What the exercise asks:
Restating the records exactly is the whole task.

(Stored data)
BEGIN

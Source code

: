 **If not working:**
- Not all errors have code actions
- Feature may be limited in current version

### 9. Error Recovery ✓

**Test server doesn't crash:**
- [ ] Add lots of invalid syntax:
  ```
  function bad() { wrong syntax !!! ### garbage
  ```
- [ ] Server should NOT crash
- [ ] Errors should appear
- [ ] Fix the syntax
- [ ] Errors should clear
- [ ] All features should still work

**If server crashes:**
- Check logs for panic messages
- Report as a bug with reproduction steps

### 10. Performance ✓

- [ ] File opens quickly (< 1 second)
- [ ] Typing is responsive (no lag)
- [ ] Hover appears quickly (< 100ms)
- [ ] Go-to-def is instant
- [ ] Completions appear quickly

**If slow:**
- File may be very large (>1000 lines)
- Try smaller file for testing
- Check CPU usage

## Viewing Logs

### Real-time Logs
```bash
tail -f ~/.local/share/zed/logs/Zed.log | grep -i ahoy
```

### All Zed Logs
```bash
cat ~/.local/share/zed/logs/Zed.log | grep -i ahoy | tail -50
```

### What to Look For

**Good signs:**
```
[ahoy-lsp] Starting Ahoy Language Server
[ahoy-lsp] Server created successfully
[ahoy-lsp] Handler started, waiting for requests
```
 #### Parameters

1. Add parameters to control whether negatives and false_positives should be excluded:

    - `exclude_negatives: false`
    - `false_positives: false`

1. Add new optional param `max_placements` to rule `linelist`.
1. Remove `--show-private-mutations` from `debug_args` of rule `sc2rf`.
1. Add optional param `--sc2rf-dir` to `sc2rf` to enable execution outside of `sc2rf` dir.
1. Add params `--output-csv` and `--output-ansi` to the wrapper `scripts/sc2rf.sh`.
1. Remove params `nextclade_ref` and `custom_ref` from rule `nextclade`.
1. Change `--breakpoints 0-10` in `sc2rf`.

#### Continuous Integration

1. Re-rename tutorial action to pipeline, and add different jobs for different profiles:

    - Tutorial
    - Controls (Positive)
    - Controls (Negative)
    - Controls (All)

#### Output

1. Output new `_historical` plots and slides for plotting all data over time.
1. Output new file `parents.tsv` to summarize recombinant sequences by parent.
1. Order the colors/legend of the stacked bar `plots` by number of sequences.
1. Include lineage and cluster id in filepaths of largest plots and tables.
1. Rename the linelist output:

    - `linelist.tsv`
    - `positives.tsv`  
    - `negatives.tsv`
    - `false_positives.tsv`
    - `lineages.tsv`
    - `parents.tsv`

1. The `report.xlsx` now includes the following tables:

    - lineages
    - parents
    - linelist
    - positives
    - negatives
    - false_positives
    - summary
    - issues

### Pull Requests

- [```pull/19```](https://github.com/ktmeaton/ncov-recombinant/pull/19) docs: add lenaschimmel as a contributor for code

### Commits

END

Response box:
Source code

: **If not working:**
- Not all errors have code actions
- Feature may be limited in current version

### 9. Error Recovery ✓

**Test server doesn't crash:**
- [ ] Add lots of invalid syntax:
  ```
  function bad() { wrong syntax !!! ### garbage
  ```
- [ ] Server should NOT crash
- [ ] Errors should appear
- [ ] Fix the syntax
- [ ] Errors should clear
- [ ] All features should still work

**If server crashes:**
- Check logs for panic messages
- Report as a bug with reproduction steps

### 10. Performance ✓

- [ ] File opens quickly (< 1 second)
- [ ] Typing is responsive (no lag)
- [ ] Hover appears quickly (< 100ms)
- [ ] Go-to-def is instant
- [ ] Completions appear quickly

**If slow:**
- File may be very large (>1000 lines)
- Try smaller file for testing
- Check CPU usage

## Viewing Logs

### Real-time Logs
```bash
tail -f ~/.local/share/zed/logs/Zed.log | grep -i ahoy
```

### All Zed Logs
```bash
cat ~/.local/share/zed/logs/Zed.log | grep -i ahoy | tail -50
```

### What to Look For

**Good signs:**
```
[ahoy-lsp] Starting Ahoy Language Server
[ahoy-lsp] Server created successfully
[ahoy-lsp] Handler started, waiting for requests
```
 #### Parameters

1. Add parameters to control whether negatives and false_positives should be excluded:

    - `exclude_negatives: false`
    - `false_positives: false`

1. Add new optional param `max_placements` to rule `linelist`.
1. Remove `--show-private-mutations` from `debug_args` of rule `sc2rf`.
1. Add optional param `--sc2rf-dir` to `sc2rf` to enable execution outside of `sc2rf` dir.
1. Add params `--output-csv` and `--output-ansi` to the wrapper `scripts/sc2rf.sh`.
1. Remove params `nextclade_ref` and `custom_ref` from rule `nextclade`.
1. Change `--breakpoints 0-10` in `sc2rf`.

#### Continuous Integration

1. Re-rename tutorial action to pipeline, and add different jobs for different profiles:

    - Tutorial
    - Controls (Positive)
    - Controls (Negative)
    - Controls (All)

#### Output

1. Output new `_historical` plots and slides for plotting all data over time.
1. Output new file `parents.tsv` to summarize recombinant sequences by parent.
1. Order the colors/legend of the stacked bar `plots` by number of sequences.
1. Include lineage and cluster id in filepaths of largest plots and tables.
1. Rename the linelist output:

    - `linelist.tsv`
    - `positives.tsv`  
    - `negatives.tsv`
    - `false_positives.tsv`
    - `lineages.tsv`
    - `parents.tsv`

1. The `report.xlsx` now includes the following tables:

    - lineages
    - parents
    - linelist
    - positives
    - negatives
    - false_positives
    - summary
    - issues

### Pull Requests

- [```pull/19```](https://github.com/ktmeaton/ncov-recombinant/pull/19) docs: add lenaschimmel as a contributor for code

### Commits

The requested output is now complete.